I know people will disagree with the ethics/implementation but I do feel it would be fairer to a lot of children if parents had to go though a process similar to becoming a foster carer or adoptive parent before having a baby. It would reduce so much neglect & abuse if parents who have clear drug, alcohol, violence or mental health problems aren’t able to inflict their damaged lives onto others.

winterchills · 23/07/2022 20:54

I can't get the poor boy out of my head. Truly devastated

EV117 · 23/07/2022 20:54

I think this is an unfortunate case where no one could have done anything - he was a teenager, scared and old enough to hide what was going on for fear of what the consequences of telling might be.
I think it is much easier for primary teachers to pick up on this kind of thing than secondary school staff.

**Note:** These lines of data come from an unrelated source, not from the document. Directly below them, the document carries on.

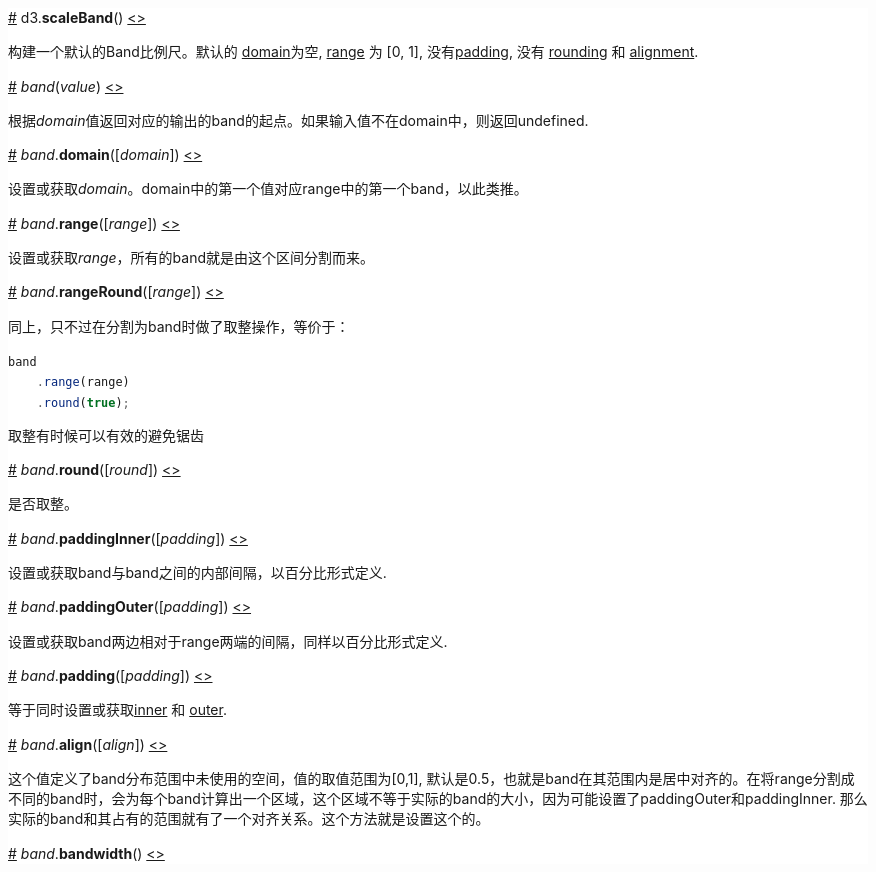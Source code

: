 <a name="scaleBand" href="#scaleBand">#</a> d3.<b>scaleBand</b>() [<>](https://github.com/d3/d3-scale/blob/master/src/band.js "Source")

构建一个默认的Band比例尺。默认的 [domain](#band_domain)为空, [range](#band_range) 为 [0, 1], 没有[padding](#band_padding), 没有 [rounding](#band_round) 和 [alignment](#band_align).

<a name="_band" href="#_band">#</a> <i>band</i>(*value*) [<>](https://github.com/d3/d3-scale/blob/master/src/band.js#L4 "Source")

根据*domain*值返回对应的输出的band的起点。如果输入值不在domain中，则返回undefined.

<a name="band_domain" href="#band_domain">#</a> <i>band</i>.<b>domain</b>([<i>domain</i>]) [<>](https://github.com/d3/d3-scale/blob/master/src/band.js#L32 "Source")

设置或获取*domain*。domain中的第一个值对应range中的第一个band，以此类推。

<a name="band_range" href="#band_range">#</a> <i>band</i>.<b>range</b>([<i>range</i>]) [<>](https://github.com/d3/d3-scale/blob/master/src/band.js#L36 "Source")

设置或获取*range*，所有的band就是由这个区间分割而来。

<a name="band_rangeRound" href="#band_rangeRound">#</a> <i>band</i>.<b>rangeRound</b>([<i>range</i>]) [<>](https://github.com/d3/d3-scale/blob/master/src/band.js#L40 "Source")

同上，只不过在分割为band时做了取整操作，等价于：

```js
band
    .range(range)
    .round(true);
```

取整有时候可以有效的避免锯齿

<a name="band_round" href="#band_round">#</a> <i>band</i>.<b>round</b>([<i>round</i>]) [<>](https://github.com/d3/d3-scale/blob/master/src/band.js#L52 "Source")

是否取整。

<a name="band_paddingInner" href="#band_paddingInner">#</a> <i>band</i>.<b>paddingInner</b>([<i>padding</i>]) [<>](https://github.com/d3/d3-scale/blob/master/src/band.js#L60 "Source")

设置或获取band与band之间的内部间隔，以百分比形式定义.

<a name="band_paddingOuter" href="#band_paddingOuter">#</a> <i>band</i>.<b>paddingOuter</b>([<i>padding</i>]) [<>](https://github.com/d3/d3-scale/blob/master/src/band.js#L64 "Source")

设置或获取band两边相对于range两端的间隔，同样以百分比形式定义.

<a name="band_padding" href="#band_padding">#</a> <i>band</i>.<b>padding</b>([<i>padding</i>]) [<>](https://github.com/d3/d3-scale/blob/master/src/band.js#L56 "Source")


等于同时设置或获取[inner](#band_paddingInner) 和 [outer](#band_paddingOuter).

<a name="band_align" href="#band_align">#</a> <i>band</i>.<b>align</b>([<i>align</i>]) [<>](https://github.com/d3/d3-scale/blob/master/src/band.js#L68 "Source")

这个值定义了band分布范围中未使用的空间，值的取值范围为[0,1], 默认是0.5，也就是band在其范围内是居中对齐的。在将range分割成不同的band时，会为每个band计算出一个区域，这个区域不等于实际的band的大小，因为可能设置了paddingOuter和paddingInner. 那么实际的band和其占有的范围就有了一个对齐关系。这个方法就是设置这个的。

<a name="band_bandwidth" href="#band_bandwidth">#</a> <i>band</i>.<b>bandwidth</b>() [<>](https://github.com/d3/d3-scale/blob/master/src/band.js#L44 "Source")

There will be subtle clues to pick up on and of course the children see the same staff day in and day out so they can get to know them better. If he had come to live with his mother earlier as a young child and abused at a younger age, I think it would have been more obvious for teachers to notice signs of abuse. Things may have turned out differently.
Its very sad but I don’t know what lessons can be learned from this.

girlfriend44 · 23/07/2022 21:08

Where was his actual father and why did he only come to England in the last year?

5thHelena · 24/07/2022 10:05

@winterchills neither can I. It was the first thing I thought about when I woke up today and yesterday. I can't bear it 💔

YesterdaysTomorrow · 24/07/2022 10:10

So long as voters choose greedy, immoral and repugnant representatives, this will continue.

Vote for social change. Vote for people. Quit idolising the vacuous and the greedy, and start caring about ordinary people.